EXPLAINED: Why is German Twitter up in arms over a torch-light military parade?

Social media was abuzz on Thursday with criticism of the German army for marching next to the Reichstag with torches in their hands.

EXPLAINED: Why is German Twitter up in arms over a torch-light military parade?
Soldiers at the parade in Berlin on Wednesday. Photo: dpa | Christophe Gateau

The Bundeswehr held a ceremony on Wednesday evening in central Berlin to honour the 90,000 soldiers who risked their lives while serving during the two-decade operation in Afghanistan.

But one part of the ceremony hit a nerve among sections of the German public.

Dozens of soldiers in uniform marched in lock step in front of the Reichstag building, carrying flaming torches.

For some, the visual parallels to a Nazi march at the Brandenburg Gate in 1933 made the parade too historically insensitive.

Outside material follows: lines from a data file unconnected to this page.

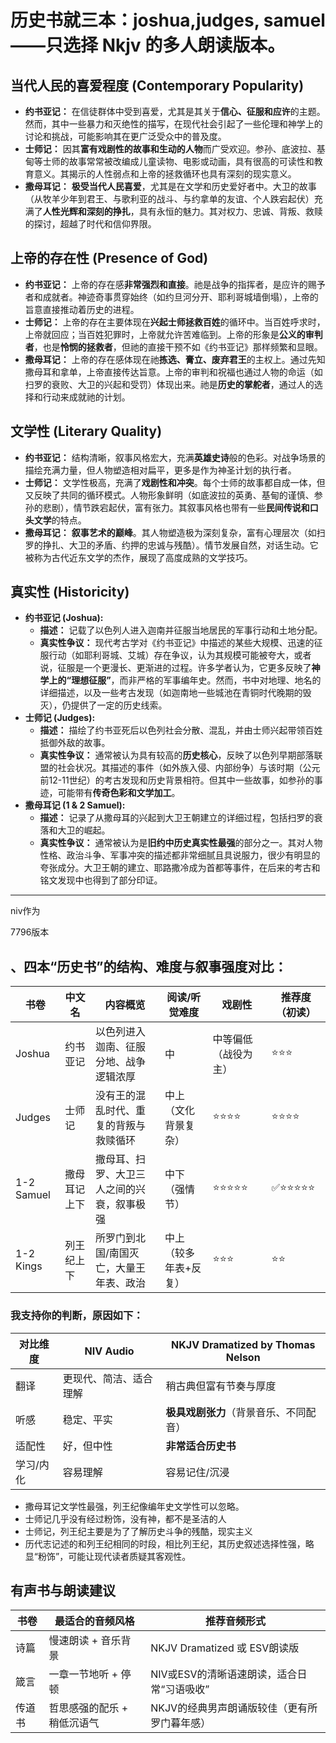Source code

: # 历史书就三本：**joshua,judges, samuel**——只选择 Nkjv 的多人朗读版本。

##  当代人民的喜爱程度 (Contemporary Popularity)



- **约书亚记：** 在信徒群体中受到喜爱，尤其是其关于**信心、征服和应许**的主题。然而，其中一些暴力和灭绝性的描写，在现代社会引起了一些伦理和神学上的讨论和挑战，可能影响其在更广泛受众中的普及度。
- **士师记：** 因其**富有戏剧性的故事和生动的人物**而广受欢迎。参孙、底波拉、基甸等士师的故事常常被改编成儿童读物、电影或动画，具有很高的可读性和教育意义。其揭示的人性弱点和上帝的拯救循环也具有深刻的现实意义。
- **撒母耳记：** **极受当代人民喜爱**，尤其是在文学和历史爱好者中。大卫的故事（从牧羊少年到君王、与歌利亚的战斗、与约拿单的友谊、个人跌宕起伏）充满了**人性光辉和深刻的挣扎**，具有永恒的魅力。其对权力、忠诚、背叛、救赎的探讨，超越了时代和信仰界限。

## 上帝的存在性 (Presence of God)



- **约书亚记：** 上帝的存在感**非常强烈和直接**。祂是战争的指挥者，是应许的赐予者和成就者。神迹奇事贯穿始终（如约旦河分开、耶利哥城墙倒塌），上帝的旨意直接推动着历史的进程。
- **士师记：** 上帝的存在主要体现在**兴起士师拯救百姓**的循环中。当百姓呼求时，上帝就回应；当百姓犯罪时，上帝就允许苦难临到。上帝的形象是**公义的审判者**，也是**怜悯的拯救者**，但祂的直接干预不如《约书亚记》那样频繁和显眼。
- **撒母耳记：** 上帝的存在感体现在祂**拣选、膏立、废弃君王**的主权上。通过先知撒母耳和拿单，上帝直接传达旨意。上帝的审判和祝福也通过人物的命运（如扫罗的衰败、大卫的兴起和受罚）体现出来。祂是**历史的掌舵者**，通过人的选择和行动来成就祂的计划。

## 文学性 (Literary Quality)



- **约书亚记：** 结构清晰，叙事风格宏大，充满**英雄史诗**般的色彩。对战争场景的描绘充满力量，但人物塑造相对扁平，更多是作为神圣计划的执行者。
- **士师记：** 文学性极高，充满了**戏剧性和冲突**。每个士师的故事都自成一体，但又反映了共同的循环模式。人物形象鲜明（如底波拉的英勇、基甸的谨慎、参孙的悲剧），情节跌宕起伏，富有张力。其叙事风格也带有一些**民间传说和口头文学**的特点。
- **撒母耳记：** **叙事艺术的巅峰**。其人物塑造极为深刻复杂，富有心理层次（如扫罗的挣扎、大卫的矛盾、约押的忠诚与残酷）。情节发展自然，对话生动。它被称为古代近东文学的杰作，展现了高度成熟的文学技巧。

## 真实性 (Historicity)



- **约书亚记 (Joshua):**
  - **描述：** 记载了以色列人进入迦南并征服当地居民的军事行动和土地分配。
  - **真实性争议：** 现代考古学对《约书亚记》中描述的某些大规模、迅速的征服行动（如耶利哥城、艾城）存在争议，认为其规模可能被夸大，或者说，征服是一个更漫长、更渐进的过程。许多学者认为，它更多反映了**神学上的“理想征服”**，而非严格的军事编年史。然而，书中对地理、地名的详细描述，以及一些考古发现（如迦南地一些城池在青铜时代晚期的毁灭），仍提供了一定的历史线索。
- **士师记 (Judges):**
  - **描述：** 描绘了约书亚死后以色列社会分散、混乱，并由士师兴起带领百姓抵御外敌的故事。
  - **真实性争议：** 通常被认为具有较高的**历史核心**，反映了以色列早期部落联盟的社会状况。其描述的事件（如外族入侵、内部纷争）与该时期（公元前12-11世纪）的考古发现和历史背景相符。但其中一些故事，如参孙的事迹，可能带有**传奇色彩和文学加工**。
- **撒母耳记 (1 & 2 Samuel):**
  - **描述：** 记录了从撒母耳的兴起到大卫王朝建立的详细过程，包括扫罗的衰落和大卫的崛起。
  - **真实性争议：** 通常被认为是**旧约中历史真实性最强**的部分之一。其对人物性格、政治斗争、军事冲突的描述都非常细腻且具说服力，很少有明显的夸张成分。大卫王朝的建立、耶路撒冷成为首都等事件，在后来的考古和铭文发现中也得到了部分印证。



---

niv作为

7796版本

## 、四本“历史书”的结构、难度与叙事强度对比：

| 书卷       | 中文名       | 内容概览                                   | 阅读/听觉难度         | 戏剧性               | 推荐度（初读） |
| ---------- | ------------ | ------------------------------------------ | --------------------- | -------------------- | -------------- |
| Joshua     | 约书亚记     | 以色列进入迦南、征服分地、战争逻辑浓厚     | 中                    | 中等偏低（战役为主） | ⭐⭐⭐            |
| Judges     | 士师记       | 没有王的混乱时代、重复的背叛与救赎循环     | 中上（文化背景复杂）  | ⭐⭐⭐⭐                 | ⭐⭐⭐⭐           |
| 1-2 Samuel | 撒母耳记上下 | 撒母耳、扫罗、大卫三人之间的兴衰，叙事极强 | 中下（强情节）        | ⭐⭐⭐⭐⭐                | ✅⭐⭐⭐⭐⭐         |
| 1-2 Kings  | 列王纪上下   | 所罗门到北国/南国灭亡，大量王年表、政治    | 中上（较多年表+反复） | ⭐⭐⭐                  | ⭐⭐             |

### 我支持你的判断，原因如下：

| 对比维度  | NIV Audio              | NKJV Dramatized by Thomas Nelson       |
| --------- | ---------------------- | -------------------------------------- |
| 翻译      | 更现代、简洁、适合理解 | 稍古典但富有节奏与厚度                 |
| 听感      | 稳定、平实             | **极具戏剧张力**（背景音乐、不同配音） |
| 适配性    | 好，但中性             | **非常适合历史书**                     |
| 学习/内化 | 容易理解               | 容易记住/沉浸                          |

* 撒母耳记文学性最强，列王纪像编年史文学性可以忽略。
* 士师记几乎没有经过粉饰，没有神，都不是圣洁的人
* 士师记，列王纪主要是为了了解历史斗争的残酷，现实主义
* 历代志记述的和列王纪相同的时段，相比列王纪，其历史叙述选择性强，略显“粉饰”，可能让现代读者质疑其客观性。

## 有声书与朗读建议

| 书卷   | 最适合的音频风格            | 推荐音频形式                                 |
| ------ | --------------------------- | -------------------------------------------- |
| 诗篇   | 慢速朗读 + 音乐背景         | NKJV Dramatized 或 ESV朗读版                 |
| 箴言   | 一章一节地听 + 停顿         | NIV或ESV的清晰语速朗读，适合日常“习语吸收”   |
| 传道书 | 哲思感强的配乐 + 稍低沉语气 | NKJV的经典男声朗诵版较佳（更有所罗门暮年感） |

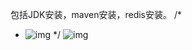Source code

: 包括JDK安装，maven安装，redis安装。
/*
 *  ![img](图片在GitHub地址)
 */
  ![img](https://user-images.githubusercontent.com/27361702/61274922-5ceb9780-a7df-11e9-843b-e15e36920f0e.png)
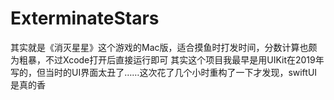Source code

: # ExterminateStars

其实就是《消灭星星》这个游戏的Mac版，适合摸鱼时打发时间，分数计算也颇为粗暴，不过Xcode打开后直接运行即可
其实这个项目我最早是用UIKit在2019年写的，但当时的UI界面太丑了……这次花了几个小时重构了一下才发现，swiftUI是真的香
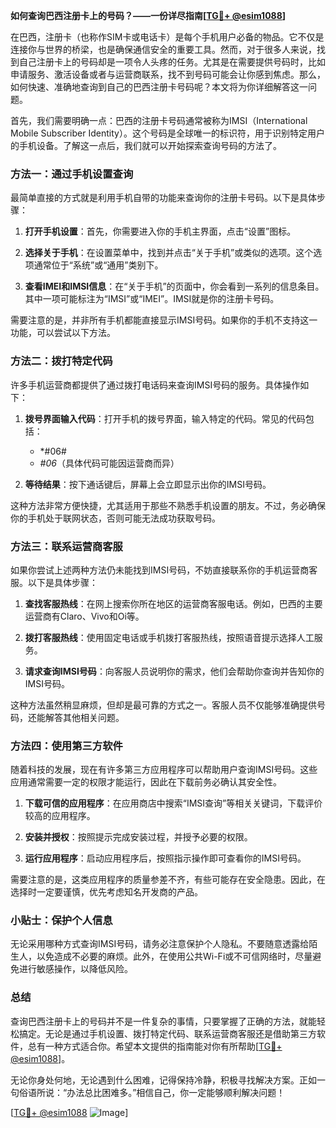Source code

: **如何查询巴西注册卡上的号码？——一份详尽指南[[TG💪+ @esim1088](https://t.me/s/esim1088)]**

在巴西，注册卡（也称作SIM卡或电话卡）是每个手机用户必备的物品。它不仅是连接你与世界的桥梁，也是确保通信安全的重要工具。然而，对于很多人来说，找到自己注册卡上的号码却是一项令人头疼的任务。尤其是在需要提供号码时，比如申请服务、激活设备或者与运营商联系，找不到号码可能会让你感到焦虑。那么，如何快速、准确地查询到自己的巴西注册卡号码呢？本文将为你详细解答这一问题。

首先，我们需要明确一点：巴西的注册卡号码通常被称为IMSI（International Mobile Subscriber Identity）。这个号码是全球唯一的标识符，用于识别特定用户的手机设备。了解这一点后，我们就可以开始探索查询号码的方法了。

### 方法一：通过手机设置查询

最简单直接的方式就是利用手机自带的功能来查询你的注册卡号码。以下是具体步骤：

1. **打开手机设置**：首先，你需要进入你的手机主界面，点击“设置”图标。
   
2. **选择关于手机**：在设置菜单中，找到并点击“关于手机”或类似的选项。这个选项通常位于“系统”或“通用”类别下。

3. **查看IMEI和IMSI信息**：在“关于手机”的页面中，你会看到一系列的信息条目。其中一项可能标注为“IMSI”或“IMEI”。IMSI就是你的注册卡号码。

需要注意的是，并非所有手机都能直接显示IMSI号码。如果你的手机不支持这一功能，可以尝试以下方法。

### 方法二：拨打特定代码

许多手机运营商都提供了通过拨打电话码来查询IMSI号码的服务。具体操作如下：

1. **拨号界面输入代码**：打开手机的拨号界面，输入特定的代码。常见的代码包括：
   - *#06#
   - *#06*（具体代码可能因运营商而异）

2. **等待结果**：按下通话键后，屏幕上会立即显示出你的IMSI号码。

这种方法非常方便快捷，尤其适用于那些不熟悉手机设置的朋友。不过，务必确保你的手机处于联网状态，否则可能无法成功获取号码。

### 方法三：联系运营商客服

如果你尝试上述两种方法仍未能找到IMSI号码，不妨直接联系你的手机运营商客服。以下是具体步骤：

1. **查找客服热线**：在网上搜索你所在地区的运营商客服电话。例如，巴西的主要运营商有Claro、Vivo和Oi等。

2. **拨打客服热线**：使用固定电话或手机拨打客服热线，按照语音提示选择人工服务。

3. **请求查询IMSI号码**：向客服人员说明你的需求，他们会帮助你查询并告知你的IMSI号码。

这种方法虽然稍显麻烦，但却是最可靠的方式之一。客服人员不仅能够准确提供号码，还能解答其他相关问题。

### 方法四：使用第三方软件

随着科技的发展，现在有许多第三方应用程序可以帮助用户查询IMSI号码。这些应用通常需要一定的权限才能运行，因此在下载前务必确认其安全性。

1. **下载可信的应用程序**：在应用商店中搜索“IMSI查询”等相关关键词，下载评价较高的应用程序。

2. **安装并授权**：按照提示完成安装过程，并授予必要的权限。

3. **运行应用程序**：启动应用程序后，按照指示操作即可查看你的IMSI号码。

需要注意的是，这类应用程序的质量参差不齐，有些可能存在安全隐患。因此，在选择时一定要谨慎，优先考虑知名开发商的产品。

### 小贴士：保护个人信息

无论采用哪种方式查询IMSI号码，请务必注意保护个人隐私。不要随意透露给陌生人，以免造成不必要的麻烦。此外，在使用公共Wi-Fi或不可信网络时，尽量避免进行敏感操作，以降低风险。

### 总结

查询巴西注册卡上的号码并不是一件复杂的事情，只要掌握了正确的方法，就能轻松搞定。无论是通过手机设置、拨打特定代码、联系运营商客服还是借助第三方软件，总有一种方式适合你。希望本文提供的指南能对你有所帮助[[TG💪+ @esim1088](https://t.me/s/esim1088)]。

无论你身处何地，无论遇到什么困难，记得保持冷静，积极寻找解决方案。正如一句俗语所说：“办法总比困难多。”相信自己，你一定能够顺利解决问题！

[[TG💪+ @esim1088](https://t.me/s/esim1088) ![Image](https://i.postimg.cc/4NQfJmqS/Snipaste-2025-05-13-00-14-12.png)]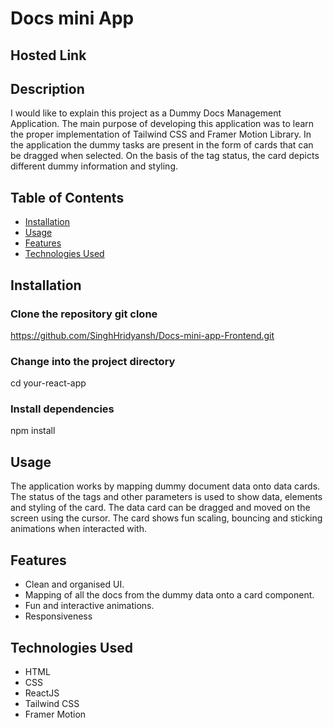 # Docs mini App

## Hosted Link



## Description

I would like to explain this project as a Dummy Docs Management Application. The main purpose of developing this application was to learn the proper implementation of Tailwind CSS and Framer Motion Library. In the application the dummy tasks are present in the form of cards that can be dragged when selected. On the basis of the tag status, the card depicts different dummy information and styling. 

## Table of Contents

- [Installation](#installation)
- [Usage](#usage)
- [Features](#features)
- [Technologies Used](#technologies-used)

## Installation

### Clone the repository git clone

https://github.com/SinghHridyansh/Docs-mini-app-Frontend.git

### Change into the project directory

cd your-react-app

### Install dependencies

npm install

## Usage

The application works by mapping dummy document data onto data cards. The status of the tags and other parameters is used to show data, elements and styling of the card.
The data card can be dragged and moved on the screen using the cursor. The card shows fun scaling, bouncing and sticking animations when interacted with.

## Features

- Clean and organised UI.
- Mapping of all the docs from the dummy data onto a card component.
- Fun and interactive animations.
- Responsiveness

## Technologies Used

- HTML
- CSS
- ReactJS
- Tailwind CSS
- Framer Motion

https://twitter.com/marceldirsus/status/1448343870031474694

Thousands of Twitter users posted with hashtags such as #Wehrmacht and #Ritual in which they said that the parade was not suitable for the modern age.

“When Germans carry troches I can’t eat enough to keep up with how much I’m vomiting,” wrote former Green Party politician Jutta Ditfurth. 

Satirist Jan Böhmermann wrote that he finds “torchlight marches by uniformed people in front of the Reichstag really, really sh*tty regardless of what the cause is.”

Highest military ceremony

Wednesday evening’s ceremony was supposed to be about the sacrifices made by German troops. A total of 59 Bundeswehr soldiers lost their lives in Afghanistan. 

The Zapfenstreich – a march with torches – is the highest military ceremony the German army has.

The custom is used to honour German presidents and chancellors as well as defence ministers at their farewell ceremonies. Its origins do not actually lie in the Nazi era, rather they date back to the 16th century.

The ceremony always takes place in the evening, and consists of a procession, parade music – including the national anthem – and a military retreat. Torches are always part of the affair.

The Association of German Deployment Veterans defended the decision to hold the ceremony in front of the Reichstag.

The organisation said that “for an army controlled by a parliament, we can think of no better place than the seat of parliament to honour the service of the Bundeswehr and the sacrifices of its troops”.

Centrist politicians also came out in support of the military. 

“The ceremony was absolutely appropriate in form, and it was held in the only appropriate place,” wrote Marie-Agnes Strack-Zimmermann, defence spokeswoman for the FDP. 

Green Party foreign affairs expert Omid Nouripour called the ceremony “appropriate, dignified and moving”.